Prescription drug prices have risen at a double-digit rate in recent years and are projected to continue to rise at that clip this year. In some cases, pharmaceutical companies have jacked up their prices by as much as 1,000 percent to 5,000 percent for some life-saving drugs. Medicare, which covers 55 million Americans, spends $1 of every $6 on prescription drugs, or an estimated $95.1 billion in 2016, according to the Kaiser Family Foundation.
Less than two weeks into his administration, Trump on Jan. 21 summoned the heads of a half-dozen top drug manufacturers to the White House for the first round of talks after complaining that the pharmaceutical industry was “getting away with murder” by gouging consumers and the government.
“We have to get the prices way down,” Trump told the CEOs of Merck, Amgen, Eli Lilly, Novartis and Johnson & Johnson, as well as the head of the Pharmaceutical Research and Manufacturers of America, the top trade group. "We have to get prices down for a lot of reasons. We have no choice, for Medicare and Medicaid, we have to get prices way down.”
Trump had offered a number of measures for containing drug prices, including the importation of cheaper drugs and allowing Medicare to begin negotiating drug prices. At the behest of drug manufacturers, Congress included the Medicare non-negotiation ban in the 2003 Medicare Part D drug legislation. That prohibition provided major pharmaceutical companies with billions of dollars in windfall profits.
PhRMA and its long-time allies on Capitol Hill have fought for years to preserve that ban on negotiating drug prices for the national health care program for seniors and opening the borders to cheaper drugs from abroad. They are digging in again to block efforts to repeal the restrictions.

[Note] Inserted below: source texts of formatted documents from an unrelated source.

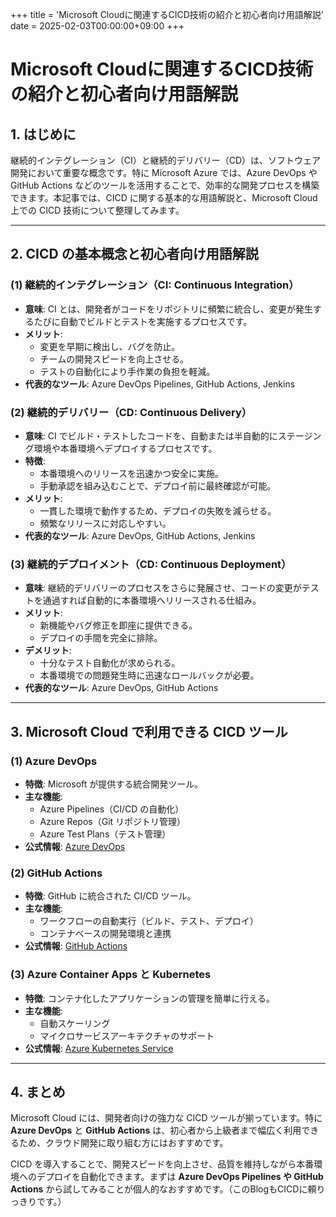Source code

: +++
title = 'Microsoft Cloudに関連するCICD技術の紹介と初心者向け用語解説'
date = 2025-02-03T00:00:00+09:00
+++

# Microsoft Cloudに関連するCICD技術の紹介と初心者向け用語解説

## 1. はじめに

継続的インテグレーション（CI）と継続的デリバリー（CD）は、ソフトウェア開発において重要な概念です。特に Microsoft Azure では、Azure DevOps や GitHub Actions などのツールを活用することで、効率的な開発プロセスを構築できます。本記事では、CICD に関する基本的な用語解説と、Microsoft Cloud 上での CICD 技術について整理してみます。

---

## 2. CICD の基本概念と初心者向け用語解説

### **(1) 継続的インテグレーション（CI: Continuous Integration）**
- **意味**: CI とは、開発者がコードをリポジトリに頻繁に統合し、変更が発生するたびに自動でビルドとテストを実施するプロセスです。
- **メリット**:
  - 変更を早期に検出し、バグを防止。
  - チームの開発スピードを向上させる。
  - テストの自動化により手作業の負担を軽減。
- **代表的なツール**: Azure DevOps Pipelines, GitHub Actions, Jenkins

### **(2) 継続的デリバリー（CD: Continuous Delivery）**
- **意味**: CI でビルド・テストしたコードを、自動または半自動的にステージング環境や本番環境へデプロイするプロセスです。
- **特徴**:
  - 本番環境へのリリースを迅速かつ安全に実施。
  - 手動承認を組み込むことで、デプロイ前に最終確認が可能。
- **メリット**:
  - 一貫した環境で動作するため、デプロイの失敗を減らせる。
  - 頻繁なリリースに対応しやすい。
- **代表的なツール**: Azure DevOps, GitHub Actions, Jenkins

### **(3) 継続的デプロイメント（CD: Continuous Deployment）**
- **意味**: 継続的デリバリーのプロセスをさらに発展させ、コードの変更がテストを通過すれば自動的に本番環境へリリースされる仕組み。
- **メリット**:
  - 新機能やバグ修正を即座に提供できる。
  - デプロイの手間を完全に排除。
- **デメリット**:
  - 十分なテスト自動化が求められる。
  - 本番環境での問題発生時に迅速なロールバックが必要。
- **代表的なツール**: Azure DevOps, GitHub Actions

---

## 3. Microsoft Cloud で利用できる CICD ツール

### **(1) Azure DevOps**
- **特徴**: Microsoft が提供する統合開発ツール。
- **主な機能**:
  - Azure Pipelines（CI/CD の自動化）
  - Azure Repos（Git リポジトリ管理）
  - Azure Test Plans（テスト管理）
- **公式情報**: [Azure DevOps](https://azure.microsoft.com/ja-jp/products/devops/)

### **(2) GitHub Actions**
- **特徴**: GitHub に統合された CI/CD ツール。
- **主な機能**:
  - ワークフローの自動実行（ビルド、テスト、デプロイ）
  - コンテナベースの開発環境と連携
- **公式情報**: [GitHub Actions](https://github.com/features/actions)

### **(3) Azure Container Apps と Kubernetes**
- **特徴**: コンテナ化したアプリケーションの管理を簡単に行える。
- **主な機能**:
  - 自動スケーリング
  - マイクロサービスアーキテクチャのサポート
- **公式情報**: [Azure Kubernetes Service](https://azure.microsoft.com/ja-jp/products/kubernetes-service/)

---

## 4. まとめ

Microsoft Cloud には、開発者向けの強力な CICD ツールが揃っています。特に **Azure DevOps** と **GitHub Actions** は、初心者から上級者まで幅広く利用できるため、クラウド開発に取り組む方にはおすすめです。

CICD を導入することで、開発スピードを向上させ、品質を維持しながら本番環境へのデプロイを自動化できます。まずは **Azure DevOps Pipelines や GitHub Actions** から試してみることが個人的なおすすめです。（このBlogもCICDに頼りっきりです。）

“Broadly, both of these proposals are concerning given the consequences for patients, both Medicare beneficiaries and consumers generally, said Allyson Funk, a spokesperson for PhRMA.
Funk insisted in an email that “It is a common myth that there is no negotiation in Medicare Part D,” the prescription drug program for seniors. She said that “large, powerful purchasers” like Express Scripts have negotiated deep discounts and rebates directly with drug manufacturers, bypassing the Department of Health and Human Services and “saving money for both beneficiaries and taxpayers.

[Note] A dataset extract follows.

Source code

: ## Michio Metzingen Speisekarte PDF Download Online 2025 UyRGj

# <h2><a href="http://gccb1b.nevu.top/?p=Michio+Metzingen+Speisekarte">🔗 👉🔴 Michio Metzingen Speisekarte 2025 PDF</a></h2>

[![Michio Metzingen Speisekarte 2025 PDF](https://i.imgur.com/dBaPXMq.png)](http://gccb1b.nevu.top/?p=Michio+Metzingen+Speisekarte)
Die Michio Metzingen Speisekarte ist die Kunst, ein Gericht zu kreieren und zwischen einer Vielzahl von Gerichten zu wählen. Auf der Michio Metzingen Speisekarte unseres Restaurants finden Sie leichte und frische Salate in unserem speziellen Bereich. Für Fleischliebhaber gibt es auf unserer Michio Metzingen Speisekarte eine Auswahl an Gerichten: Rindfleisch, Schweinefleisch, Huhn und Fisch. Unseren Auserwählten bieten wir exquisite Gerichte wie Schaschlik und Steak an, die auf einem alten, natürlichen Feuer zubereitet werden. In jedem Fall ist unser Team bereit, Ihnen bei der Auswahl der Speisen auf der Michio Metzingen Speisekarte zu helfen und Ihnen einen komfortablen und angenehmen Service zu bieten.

She also said that the Congressional Budget Office (CBO) has said on multiple occasions that the secretary of health and human services would not be able to negotiate lower prices than exist now “without restricting access to medicine for beneficiaries.”

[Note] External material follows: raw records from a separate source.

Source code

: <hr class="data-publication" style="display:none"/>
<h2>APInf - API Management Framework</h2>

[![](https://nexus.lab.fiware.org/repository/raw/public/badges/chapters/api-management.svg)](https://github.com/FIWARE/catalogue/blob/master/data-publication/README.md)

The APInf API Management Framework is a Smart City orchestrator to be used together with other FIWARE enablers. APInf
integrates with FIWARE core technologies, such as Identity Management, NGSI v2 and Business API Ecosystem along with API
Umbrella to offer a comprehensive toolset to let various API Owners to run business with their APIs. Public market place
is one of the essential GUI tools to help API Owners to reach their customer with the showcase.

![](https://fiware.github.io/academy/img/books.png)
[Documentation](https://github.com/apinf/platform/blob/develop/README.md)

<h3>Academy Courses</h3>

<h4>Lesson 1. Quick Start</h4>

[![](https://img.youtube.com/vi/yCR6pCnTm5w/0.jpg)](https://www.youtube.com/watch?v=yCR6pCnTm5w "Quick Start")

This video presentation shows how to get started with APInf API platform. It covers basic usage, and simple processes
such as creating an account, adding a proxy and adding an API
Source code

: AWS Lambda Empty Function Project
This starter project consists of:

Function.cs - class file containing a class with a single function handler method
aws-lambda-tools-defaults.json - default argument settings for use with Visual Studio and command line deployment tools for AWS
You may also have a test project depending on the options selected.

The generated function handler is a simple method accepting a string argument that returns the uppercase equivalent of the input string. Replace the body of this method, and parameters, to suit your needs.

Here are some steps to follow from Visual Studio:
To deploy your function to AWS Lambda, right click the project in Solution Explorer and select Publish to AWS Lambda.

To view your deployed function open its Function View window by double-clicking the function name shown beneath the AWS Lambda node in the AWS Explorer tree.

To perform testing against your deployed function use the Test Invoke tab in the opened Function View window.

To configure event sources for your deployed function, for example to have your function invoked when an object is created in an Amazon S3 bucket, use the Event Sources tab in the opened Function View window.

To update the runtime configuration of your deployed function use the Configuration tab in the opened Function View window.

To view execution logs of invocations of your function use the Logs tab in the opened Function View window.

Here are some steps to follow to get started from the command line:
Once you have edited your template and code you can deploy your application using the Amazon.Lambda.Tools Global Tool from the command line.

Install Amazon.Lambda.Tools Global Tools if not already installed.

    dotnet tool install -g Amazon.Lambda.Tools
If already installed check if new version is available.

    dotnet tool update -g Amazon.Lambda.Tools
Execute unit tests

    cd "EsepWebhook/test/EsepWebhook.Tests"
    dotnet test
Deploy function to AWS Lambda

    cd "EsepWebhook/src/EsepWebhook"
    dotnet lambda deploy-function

As for the drive to allow the importation of less expensive drugs from Canada and other countries, Funk said the importation of unapproved and potentially counterfeit medicine, “jeopardizes the secure medicine system in the United States and presents a serious risk to public health.”
PhRMA did not directly respond to Sanders’ claim that the powerful lobbying group with deep pockets has effectively co-opted congressional Republicans and Democrats in the past to block unwanted legislation. But experts on campaign spending and lobbying say there is no question PhRMA wields a big stick.
“The pharmaceutical industry is indisputably one of the most powerful lobbies in Washington,” said Sheila Krumholz, the executive director of the center. “It spent tens of millions on campaign donations and hundreds of millions on lobbying last cycle, which helped open doors on Capitol Hill for their army of 1,400 lobbyists. All that money is a pittance compared with the industry profits it helped produce, but means consumers shoulder higher costs than they would otherwise.”